▶ Collected data
_ _ _ _ _

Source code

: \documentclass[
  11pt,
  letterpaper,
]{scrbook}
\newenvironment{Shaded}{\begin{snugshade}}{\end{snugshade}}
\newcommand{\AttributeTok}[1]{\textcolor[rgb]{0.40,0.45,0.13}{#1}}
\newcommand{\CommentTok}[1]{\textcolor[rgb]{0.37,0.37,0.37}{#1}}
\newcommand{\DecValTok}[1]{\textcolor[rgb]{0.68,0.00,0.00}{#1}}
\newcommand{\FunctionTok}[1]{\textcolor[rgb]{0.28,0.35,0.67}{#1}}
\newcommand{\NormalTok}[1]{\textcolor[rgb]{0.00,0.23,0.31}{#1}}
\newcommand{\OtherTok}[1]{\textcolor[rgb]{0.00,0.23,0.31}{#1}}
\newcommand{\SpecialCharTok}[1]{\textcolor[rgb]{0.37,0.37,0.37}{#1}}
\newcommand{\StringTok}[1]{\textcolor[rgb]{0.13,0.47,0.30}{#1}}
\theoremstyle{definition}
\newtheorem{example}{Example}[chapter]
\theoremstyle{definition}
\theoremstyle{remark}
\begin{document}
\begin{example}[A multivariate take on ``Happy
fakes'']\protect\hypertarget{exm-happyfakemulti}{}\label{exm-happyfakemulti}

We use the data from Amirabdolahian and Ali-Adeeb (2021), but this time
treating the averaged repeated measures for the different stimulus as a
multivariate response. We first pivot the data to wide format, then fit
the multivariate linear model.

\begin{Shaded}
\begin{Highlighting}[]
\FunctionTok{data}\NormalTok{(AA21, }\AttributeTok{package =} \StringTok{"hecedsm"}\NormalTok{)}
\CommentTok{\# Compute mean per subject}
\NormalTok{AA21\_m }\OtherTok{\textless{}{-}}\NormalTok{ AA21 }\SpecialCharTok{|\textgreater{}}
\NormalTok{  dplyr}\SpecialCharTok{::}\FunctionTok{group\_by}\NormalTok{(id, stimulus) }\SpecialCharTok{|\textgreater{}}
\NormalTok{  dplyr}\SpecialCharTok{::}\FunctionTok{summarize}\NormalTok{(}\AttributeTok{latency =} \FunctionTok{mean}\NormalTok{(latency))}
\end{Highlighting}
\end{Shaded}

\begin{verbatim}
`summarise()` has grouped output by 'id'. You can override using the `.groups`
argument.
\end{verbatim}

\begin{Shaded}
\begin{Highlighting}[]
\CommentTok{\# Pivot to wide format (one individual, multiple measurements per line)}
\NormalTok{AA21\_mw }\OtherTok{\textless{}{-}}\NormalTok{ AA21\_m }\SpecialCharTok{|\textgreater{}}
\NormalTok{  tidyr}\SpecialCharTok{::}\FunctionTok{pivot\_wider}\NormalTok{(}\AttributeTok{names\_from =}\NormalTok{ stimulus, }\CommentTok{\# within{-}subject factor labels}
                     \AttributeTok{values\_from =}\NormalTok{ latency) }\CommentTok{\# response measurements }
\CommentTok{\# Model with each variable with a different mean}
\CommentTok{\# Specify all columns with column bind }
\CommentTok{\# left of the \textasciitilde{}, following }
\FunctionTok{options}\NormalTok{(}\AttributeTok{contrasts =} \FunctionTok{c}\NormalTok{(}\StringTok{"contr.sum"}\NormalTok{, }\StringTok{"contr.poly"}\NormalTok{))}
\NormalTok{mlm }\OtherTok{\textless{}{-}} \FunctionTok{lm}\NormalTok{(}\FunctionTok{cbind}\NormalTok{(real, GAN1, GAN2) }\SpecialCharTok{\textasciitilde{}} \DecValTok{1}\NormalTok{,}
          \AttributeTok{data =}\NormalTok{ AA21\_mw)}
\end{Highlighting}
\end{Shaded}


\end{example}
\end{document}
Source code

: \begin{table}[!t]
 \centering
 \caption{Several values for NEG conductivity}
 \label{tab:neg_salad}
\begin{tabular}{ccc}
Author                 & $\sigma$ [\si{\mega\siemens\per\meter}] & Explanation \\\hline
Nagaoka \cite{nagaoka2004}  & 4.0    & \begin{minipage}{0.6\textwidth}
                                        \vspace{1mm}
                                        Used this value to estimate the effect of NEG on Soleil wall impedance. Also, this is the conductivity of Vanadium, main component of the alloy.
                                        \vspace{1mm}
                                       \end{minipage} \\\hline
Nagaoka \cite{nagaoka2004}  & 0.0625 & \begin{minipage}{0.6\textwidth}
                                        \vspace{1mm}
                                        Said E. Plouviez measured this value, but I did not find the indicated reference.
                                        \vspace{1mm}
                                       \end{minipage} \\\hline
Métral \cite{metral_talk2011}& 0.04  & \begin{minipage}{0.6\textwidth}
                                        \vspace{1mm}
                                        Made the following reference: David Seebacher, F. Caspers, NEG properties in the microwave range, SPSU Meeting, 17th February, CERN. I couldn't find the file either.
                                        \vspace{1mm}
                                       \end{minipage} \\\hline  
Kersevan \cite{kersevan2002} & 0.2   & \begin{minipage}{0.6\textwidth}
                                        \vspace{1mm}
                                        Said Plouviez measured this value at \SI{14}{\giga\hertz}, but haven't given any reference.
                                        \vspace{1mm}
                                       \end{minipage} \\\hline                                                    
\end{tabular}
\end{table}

_ _ _ _ _

▶ Exercise
Write out an exact transcription of the line with "Said E. Plouviez" and of each line after it; stop at the end of the records.

▶ Exercise response
                                        Said E. Plouviez measured this value, but I did not find the indicated reference.
                                        \vspace{1mm}
                                       \end{minipage} \\\hline
Métral \cite{metral_talk2011}& 0.04  & \begin{minipage}{0.6\textwidth}
                                        \vspace{1mm}
                                        Made the following reference: David Seebacher, F. Caspers, NEG properties in the microwave range, SPSU Meeting, 17th February, CERN. I couldn't find the file either.
                                        \vspace{1mm}
                                       \end{minipage} \\\hline  
Kersevan \cite{kersevan2002} & 0.2   & \begin{minipage}{0.6\textwidth}
                                        \vspace{1mm}
                                        Said Plouviez measured this value at \SI{14}{\giga\hertz}, but haven't given any reference.
                                        \vspace{1mm}
                                       \end{minipage} \\\hline                                                    
\end{tabular}
\end{table}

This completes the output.